Dodał, że Rada Ministrów przyjęła projekt umożliwiający mrożenie majątków podmiotów wspierających Rosję, który pozwala też na wzmocnienie sankcji na poziomie krajowym. Jak tłumaczył, Polska od samego początku mrozi wszelkie majątki i aktywa, które wynikają z sankcji unijnych. – To ponad 160 mln zł, które zostały zamrożone – przekazał Mueller.
Wyjaśnił, że przyjęte przez rząd zapisy ustawowe pozwolą na wprowadzenie blokady importu węgla z Rosji. – Nie możemy dłużej czekać na decyzje Unii Europejskiej – oświadczył Mueller.

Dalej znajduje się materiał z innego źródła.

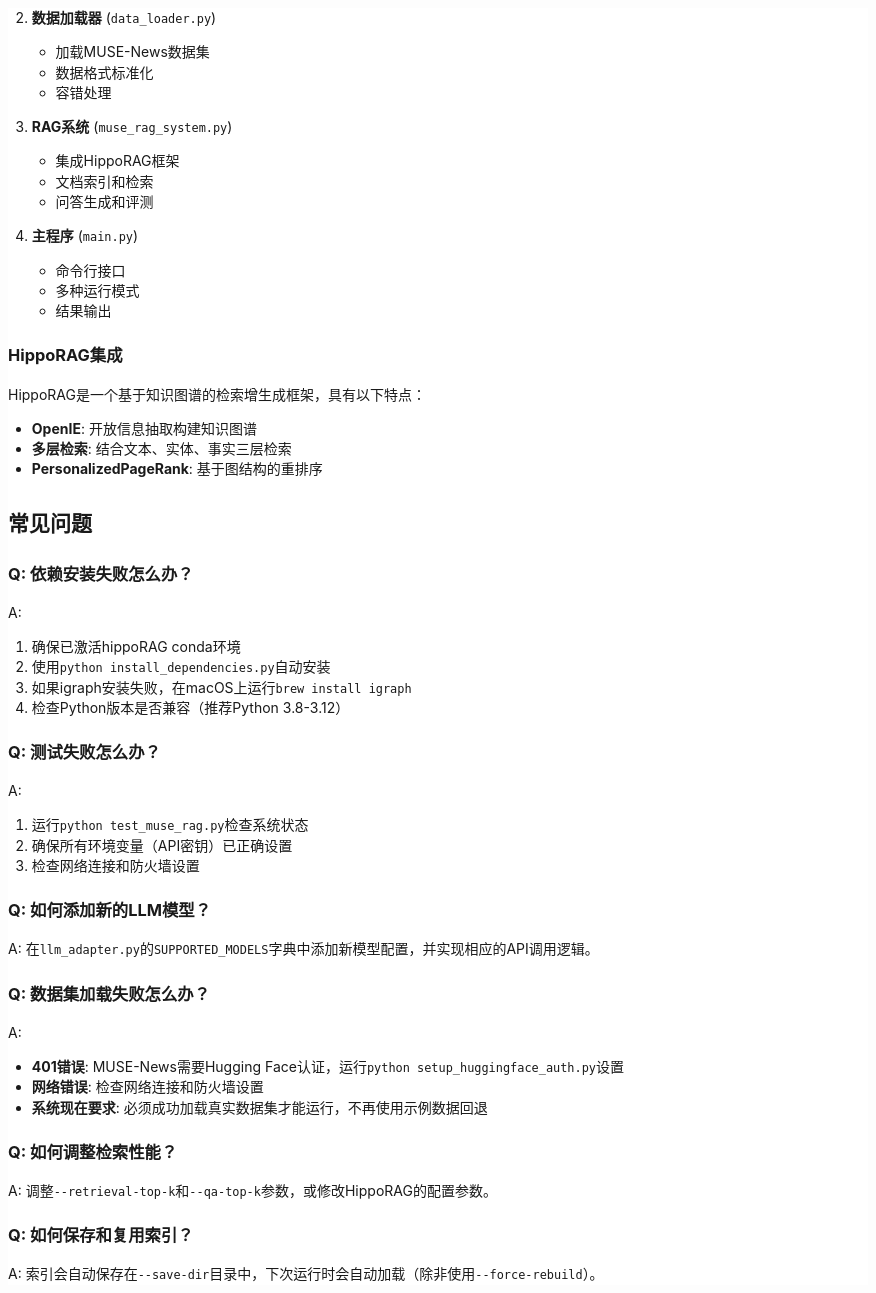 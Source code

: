 2. **数据加载器** (`data_loader.py`)
   - 加载MUSE-News数据集
   - 数据格式标准化
   - 容错处理

3. **RAG系统** (`muse_rag_system.py`)
   - 集成HippoRAG框架
   - 文档索引和检索
   - 问答生成和评测

4. **主程序** (`main.py`)
   - 命令行接口
   - 多种运行模式
   - 结果输出

### HippoRAG集成

HippoRAG是一个基于知识图谱的检索增生成框架，具有以下特点：

- **OpenIE**: 开放信息抽取构建知识图谱
- **多层检索**: 结合文本、实体、事实三层检索
- **PersonalizedPageRank**: 基于图结构的重排序

## 常见问题

### Q: 依赖安装失败怎么办？
A: 
1. 确保已激活hippoRAG conda环境
2. 使用`python install_dependencies.py`自动安装
3. 如果igraph安装失败，在macOS上运行`brew install igraph`
4. 检查Python版本是否兼容（推荐Python 3.8-3.12）

### Q: 测试失败怎么办？
A: 
1. 运行`python test_muse_rag.py`检查系统状态
2. 确保所有环境变量（API密钥）已正确设置
3. 检查网络连接和防火墙设置

### Q: 如何添加新的LLM模型？
A: 在`llm_adapter.py`的`SUPPORTED_MODELS`字典中添加新模型配置，并实现相应的API调用逻辑。

### Q: 数据集加载失败怎么办？
A: 
- **401错误**: MUSE-News需要Hugging Face认证，运行`python setup_huggingface_auth.py`设置
- **网络错误**: 检查网络连接和防火墙设置
- **系统现在要求**: 必须成功加载真实数据集才能运行，不再使用示例数据回退

### Q: 如何调整检索性能？
A: 调整`--retrieval-top-k`和`--qa-top-k`参数，或修改HippoRAG的配置参数。

### Q: 如何保存和复用索引？
A: 索引会自动保存在`--save-dir`目录中，下次运行时会自动加载（除非使用`--force-rebuild`）。
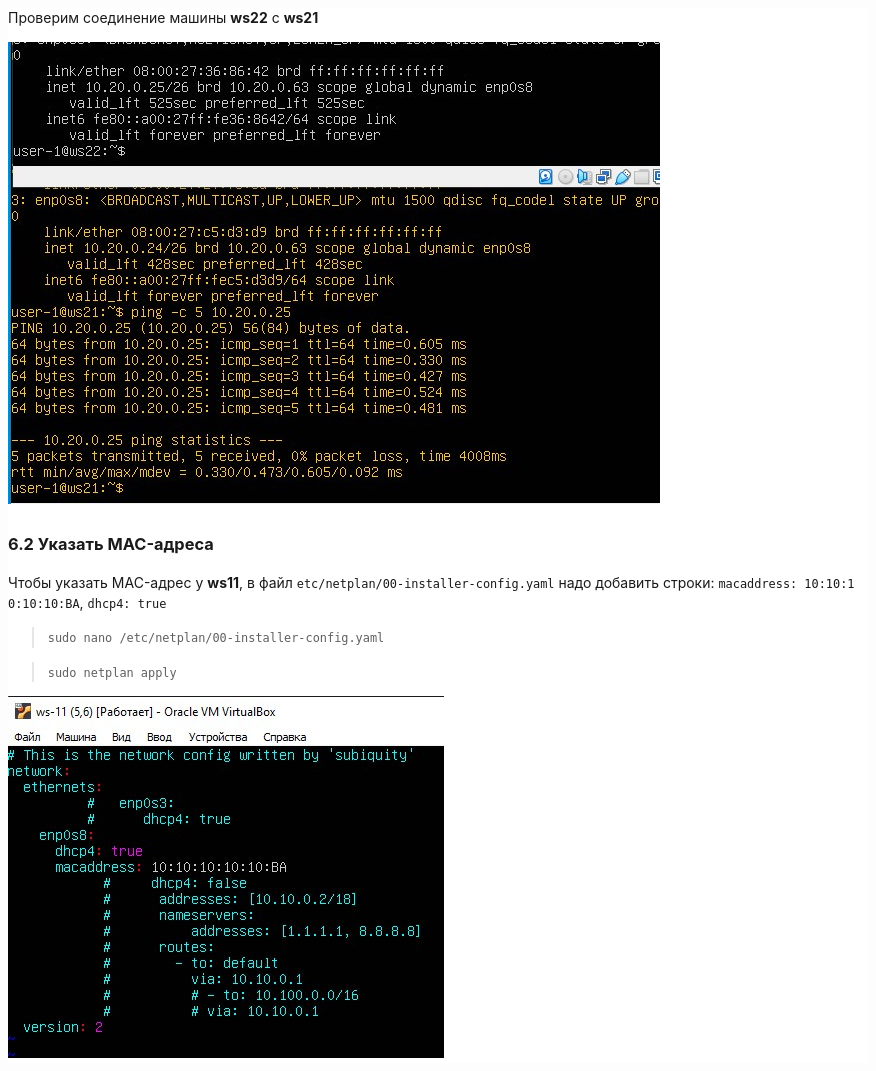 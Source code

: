Проверим соединение машины **ws22** с **ws21** 

![ping ws22 with ws21](screenshots/6_1_8.jpg)

### 6.2 Указать MAC-адреса 

Чтобы указать MAC-адрес у **ws11**, в файл ` etc/netplan/00-installer-config.yaml ` надо добавить строки: ` macaddress: 10:10:10:10:10:BA `, ` dhcp4: true `

> ` sudo nano /etc/netplan/00-installer-config.yaml `

> ` sudo netplan apply `

![netplan ws11](screenshots/6_1_13.jpg)
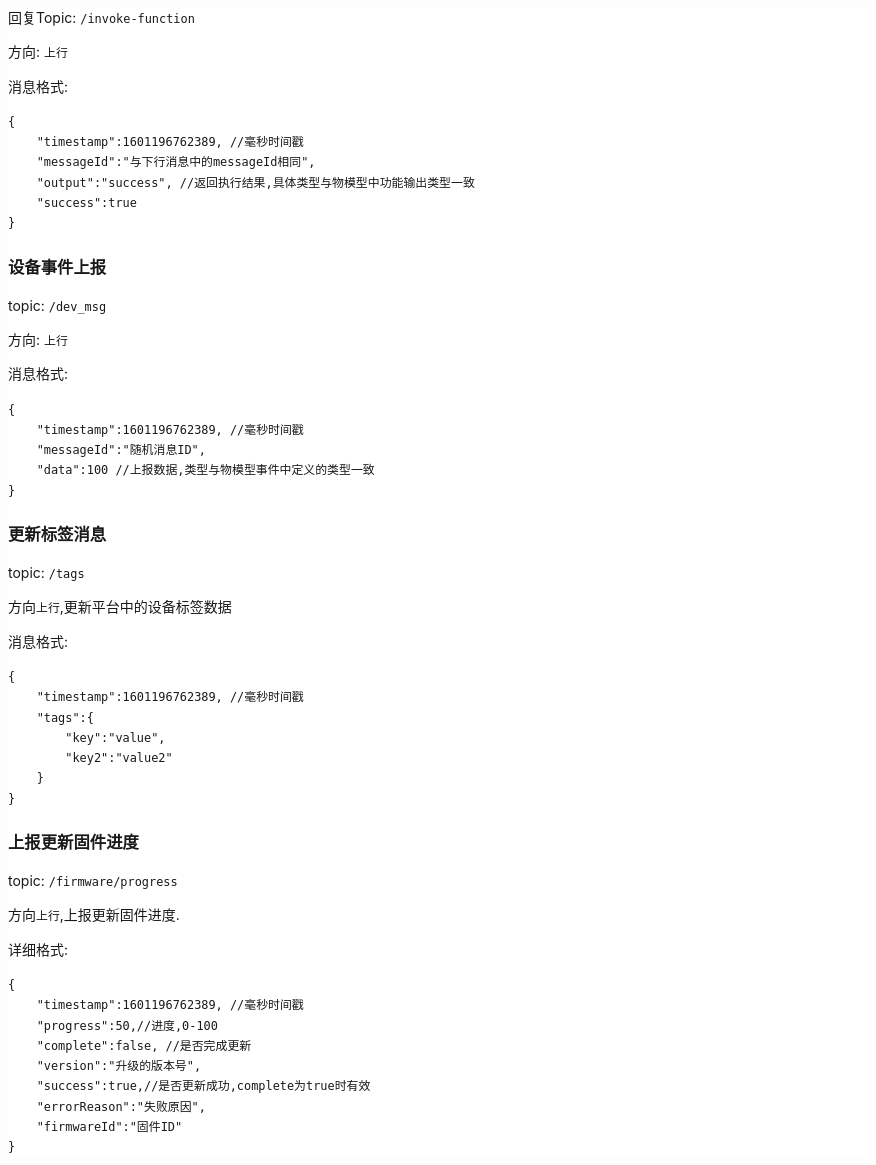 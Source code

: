          
回复Topic: `/invoke-function`
      
方向: `上行`

消息格式:

```json5
{
    "timestamp":1601196762389, //毫秒时间戳
    "messageId":"与下行消息中的messageId相同",
    "output":"success", //返回执行结果,具体类型与物模型中功能输出类型一致
    "success":true
}
```    

### 设备事件上报
     
topic: `/dev_msg`
      
方向: `上行`

消息格式: 

```json5
{
    "timestamp":1601196762389, //毫秒时间戳
    "messageId":"随机消息ID",
    "data":100 //上报数据,类型与物模型事件中定义的类型一致
}
```

### 更新标签消息

topic: `/tags`

方向`上行`,更新平台中的设备标签数据

消息格式:
```json5
{
    "timestamp":1601196762389, //毫秒时间戳
    "tags":{
        "key":"value",
        "key2":"value2"
    }
}
```


### 上报更新固件进度

topic: `/firmware/progress`

方向`上行`,上报更新固件进度.

详细格式:
```json5
{
    "timestamp":1601196762389, //毫秒时间戳
    "progress":50,//进度,0-100
    "complete":false, //是否完成更新
    "version":"升级的版本号",
    "success":true,//是否更新成功,complete为true时有效
    "errorReason":"失败原因",
    "firmwareId":"固件ID"
}
```
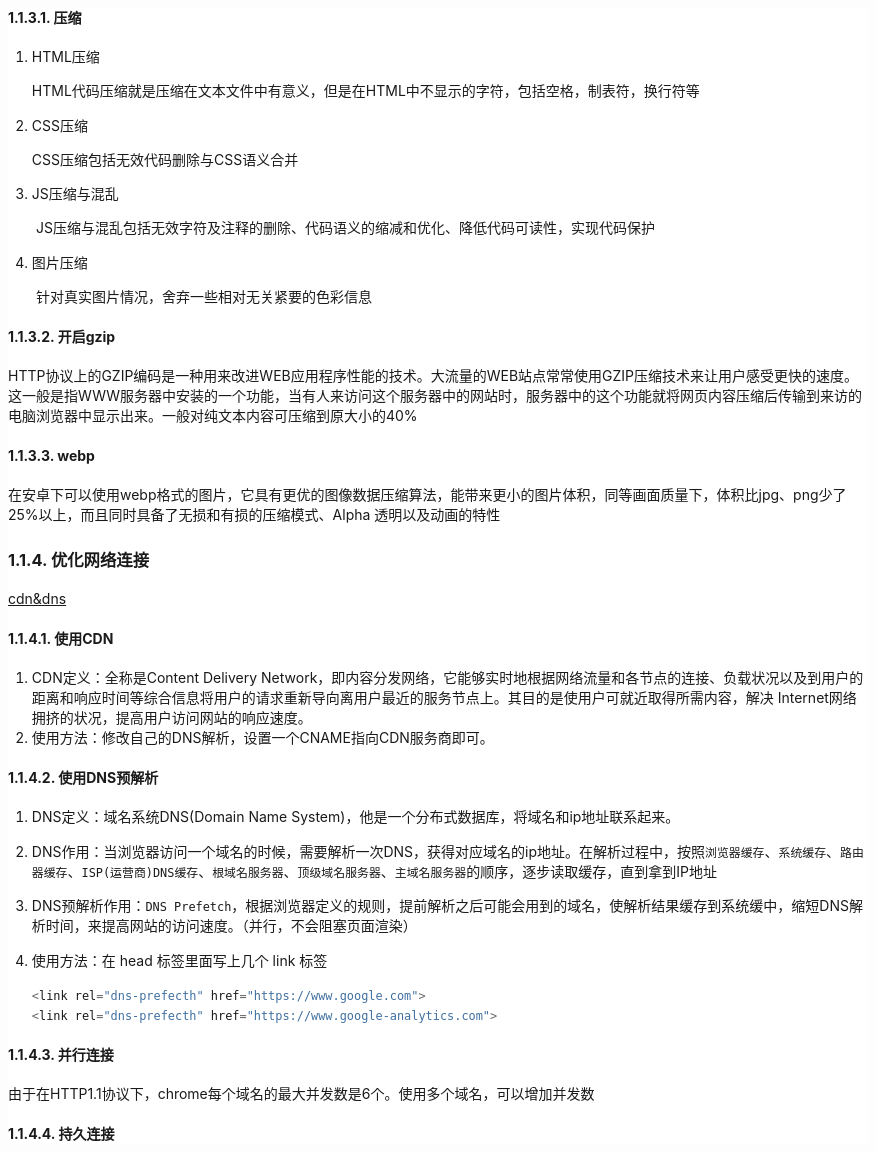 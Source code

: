 #### 1.1.3.1. 压缩

1. HTML压缩

   HTML代码压缩就是压缩在文本文件中有意义，但是在HTML中不显示的字符，包括空格，制表符，换行符等

2. CSS压缩

   CSS压缩包括无效代码删除与CSS语义合并

3. JS压缩与混乱

　　JS压缩与混乱包括无效字符及注释的删除、代码语义的缩减和优化、降低代码可读性，实现代码保护

4. 图片压缩

　　针对真实图片情况，舍弃一些相对无关紧要的色彩信息

#### 1.1.3.2. 开启gzip

HTTP协议上的GZIP编码是一种用来改进WEB应用程序性能的技术。大流量的WEB站点常常使用GZIP压缩技术来让用户感受更快的速度。这一般是指WWW服务器中安装的一个功能，当有人来访问这个服务器中的网站时，服务器中的这个功能就将网页内容压缩后传输到来访的电脑浏览器中显示出来。一般对纯文本内容可压缩到原大小的40%

#### 1.1.3.3. webp

在安卓下可以使用webp格式的图片，它具有更优的图像数据压缩算法，能带来更小的图片体积，同等画面质量下，体积比jpg、png少了25%以上，而且同时具备了无损和有损的压缩模式、Alpha 透明以及动画的特性

### 1.1.4. 优化网络连接

[cdn&dns](https://segmentfault.com/a/1190000014407824)

#### 1.1.4.1. 使用CDN

1. CDN定义：全称是Content Delivery Network，即内容分发网络，它能够实时地根据网络流量和各节点的连接、负载状况以及到用户的距离和响应时间等综合信息将用户的请求重新导向离用户最近的服务节点上。其目的是使用户可就近取得所需内容，解决 Internet网络拥挤的状况，提高用户访问网站的响应速度。
2. 使用方法：修改自己的DNS解析，设置一个CNAME指向CDN服务商即可。

#### 1.1.4.2. 使用DNS预解析

1. DNS定义：域名系统DNS(Domain Name System)，他是一个分布式数据库，将域名和ip地址联系起来。
2. DNS作用：当浏览器访问一个域名的时候，需要解析一次DNS，获得对应域名的ip地址。在解析过程中，按照`浏览器缓存`、`系统缓存`、`路由器缓存`、`ISP(运营商)DNS缓存`、`根域名服务器`、`顶级域名服务器`、`主域名服务器`的顺序，逐步读取缓存，直到拿到IP地址
3. DNS预解析作用：`DNS Prefetch`，根据浏览器定义的规则，提前解析之后可能会用到的域名，使解析结果缓存到系统缓中，缩短DNS解析时间，来提高网站的访问速度。（并行，不会阻塞页面渲染）

4. 使用方法：在 head 标签里面写上几个 link 标签

   ```javascript
   <link rel="dns-prefecth" href="https://www.google.com">
   <link rel="dns-prefecth" href="https://www.google-analytics.com">
   ```

#### 1.1.4.3. 并行连接

由于在HTTP1.1协议下，chrome每个域名的最大并发数是6个。使用多个域名，可以增加并发数

#### 1.1.4.4. 持久连接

Polska wydaliła rosyjskich dyplomatów
W ubiegłą środę Polska podjęła decyzję o wydaleniu 45 rosyjskich dyplomatów podejrzewanych o szpiegostwo. Ambasador Federacji Rosyjskiej w Warszawie Siergiej Andriejew poinformował w poniedziałek, że dyplomaci opuścili już na kraj.
Według jego relacji, Polska zamroziła także rachunki bankowe ambasady. – Od końca lutego Polska zablokowała konta bankowe ambasady Rosji w Warszawie pod pretekstem, że mogą one rzekomo służyć do finansowania działalności terrorystycznej – powiedział Andriejew, cytowany w czwartek przez agencję RIA Novosti.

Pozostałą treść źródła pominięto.